You can read more about the contents of an image on Docker's GitHub at https://github.com/moby/moby/blob/master/image/spec/v1.md.
As we mentioned in the previous section, a running container uses a container layer that is "on top" of the base image layer, as shown in the following diagram:
The image layers cannot be written to since they are in a read-only state, but the temporary container layer is in a writeable state. Any data that you add to the container is stored in this layer and will be retained as long as the container is running.
To deal with multiple layers efficiently, Docker implements copy-on-write, which means that if a file already exists, it will not be created. However, if a file is required that does not exist in the current image, it will be written. In the container world, if a file exists in a lower layer, the layers above it do not need to include it. For example, if layer 1 had a file called
/opt/nginx/index.html in it, layer 2 does not need the same file in its layer.
This explains how the system handles files that either exist or do not exist, but what about a file that has been modified? There will be times where you'll need to "replace" a file that is in a lower layer. You may need to do this when you are building an image or as a temporary fix to a running container issue. The copy-on-write system knows how to deal with these issues. Since images read from the top down, the container uses only the highest layer file. If your system had a
/opt/nginx/index.html file in layer 1 and you modified and saved the file, the running container would store the new file in the container layer. Since the container layer is the topmost layer, the new copy of
index.html would always be read before the older version in the image layer.
We will talk about how to use persistent disks in Chapter 2, Working with Docker Data. For now, we will just provide a brief introduction.
Being limited to ephemeral-only containers would severely limit the use cases for Docker. It is very likely that you will have some use cases that will require persistent storage, or data that will remain if you stop a container.
This may seem like we are contradicting our earlier statement that containers are ephemeral, but that is still true. When you store data in the container image layer, the base image does not change. When the container is removed from the host, the container layer is also removed. If the same image is used to start a new container, a new container image layer is also created. So, the container is ephemeral, but by adding a Docker volume to the container, you can store data outside of the container, thus gaining data persistency.
Docker provides persistency through a few methods, which we will discuss in more detail in Chapter 2, Working with Docker Data, but for now, know that Docker does provide a method to persist your data.

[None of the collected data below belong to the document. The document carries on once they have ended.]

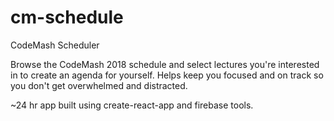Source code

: # cm-schedule
CodeMash Scheduler

Browse the CodeMash 2018 schedule and select lectures you're interested in to create an agenda for yourself.
Helps keep you focused and on track so you don't get overwhelmed and distracted.

~24 hr app built using create-react-app and firebase tools.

Accessing services running in containers
We will talk about how to expose containers in Chapter 3, Understanding Docker Networking. For now, we will just provide a brief introduction.
Unlike a physical machine or a virtual machine, containers do not connect to a network directly. When a container needs to send or receive traffic, it goes through the Docker host system using a bridged NAT network connection. This means that when you run a container and you want to receive incoming traffic requests, you need to expose the ports for each of the containers that you wish to receive traffic on. On a Linux-based system,
iptables has rules to forward traffic to the Docker daemon, which will service the assigned ports for each container.
That completes the introduction to base containers and Docker. In the next section, we will explain how to install Docker on a host.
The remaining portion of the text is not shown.